In 1941 George Hopkins parachuted onto Devils Tower, without permission, as a publicity stunt resulting from a bet. He had intended to descend by a rope dropped with him, but this failed to land on the tower summit. Hopkins was stranded for six days, exposed to cold, rain and 50 mph winds before a mountain rescue team finally reached him and brought him down. His entrapment and subsequent rescue was widely covered by the media of the time.
Today, hundreds of climbers scale the sheer rock walls of Devils Tower each summer. The most common route is the Durrance Route, which was the second free route established in 1938. There are many established and documented climbing routes covering every side of the tower, ascending the various vertical cracks and columns of the rock.

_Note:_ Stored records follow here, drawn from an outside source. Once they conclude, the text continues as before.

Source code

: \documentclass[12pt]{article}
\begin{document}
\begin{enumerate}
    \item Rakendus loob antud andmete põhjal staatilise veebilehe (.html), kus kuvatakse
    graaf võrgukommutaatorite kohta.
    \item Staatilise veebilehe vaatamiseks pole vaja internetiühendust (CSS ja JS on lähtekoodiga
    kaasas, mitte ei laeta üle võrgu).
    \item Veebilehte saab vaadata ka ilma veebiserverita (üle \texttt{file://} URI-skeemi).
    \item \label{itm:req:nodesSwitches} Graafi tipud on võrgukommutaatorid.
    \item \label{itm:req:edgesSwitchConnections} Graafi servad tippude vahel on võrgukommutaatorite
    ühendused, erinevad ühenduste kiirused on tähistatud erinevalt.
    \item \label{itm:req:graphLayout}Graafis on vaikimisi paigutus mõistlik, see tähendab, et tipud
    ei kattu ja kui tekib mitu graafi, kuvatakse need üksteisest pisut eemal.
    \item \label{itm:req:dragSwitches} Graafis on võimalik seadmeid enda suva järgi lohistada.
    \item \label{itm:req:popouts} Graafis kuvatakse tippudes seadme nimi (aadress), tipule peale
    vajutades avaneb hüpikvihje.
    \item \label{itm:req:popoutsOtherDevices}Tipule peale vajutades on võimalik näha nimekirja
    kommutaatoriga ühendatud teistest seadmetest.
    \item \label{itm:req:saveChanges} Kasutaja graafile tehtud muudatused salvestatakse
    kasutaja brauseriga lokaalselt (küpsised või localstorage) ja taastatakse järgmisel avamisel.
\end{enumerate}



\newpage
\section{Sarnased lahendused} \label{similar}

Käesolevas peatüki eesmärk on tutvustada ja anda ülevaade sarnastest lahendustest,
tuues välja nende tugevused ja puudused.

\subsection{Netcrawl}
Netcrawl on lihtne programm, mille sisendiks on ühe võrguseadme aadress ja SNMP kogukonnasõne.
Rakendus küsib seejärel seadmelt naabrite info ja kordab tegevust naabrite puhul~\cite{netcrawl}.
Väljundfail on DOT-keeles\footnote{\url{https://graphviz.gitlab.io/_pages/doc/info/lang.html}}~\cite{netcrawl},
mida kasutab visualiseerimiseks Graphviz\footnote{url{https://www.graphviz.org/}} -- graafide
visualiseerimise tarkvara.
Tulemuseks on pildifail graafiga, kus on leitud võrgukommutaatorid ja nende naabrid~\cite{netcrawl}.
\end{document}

The difficulty of these routes range from relatively easy to some of the hardest in the world. All climbers are required to register with a park ranger before and after attempting a climb. No overnight camping at the summit is allowed; climbers return to base on the same day they ascend.
The Tower is sacred to several Plains tribes, including the Lakota, Cheyenne and Kiowa. Because of this, many Indian leaders objected to climbers ascending the monument, considering this to be a desecration. The climbers argued that they had a right to climb the Tower, since it is on federal land.
A compromise was eventually reached with a voluntary climbing ban during the month of June when the tribes are conducting ceremonies around the monument. Climbers are asked, but not required, to stay off the Tower in June.
According to the PBS documentary In the Light of Reverence, approximately 85% of climbers honor the ban and voluntarily choose not to climb the Tower during the month of June. However, several climbers along with the Mountain States Legal Foundation sued the Park Service, claiming an inappropriate government entanglement with religion.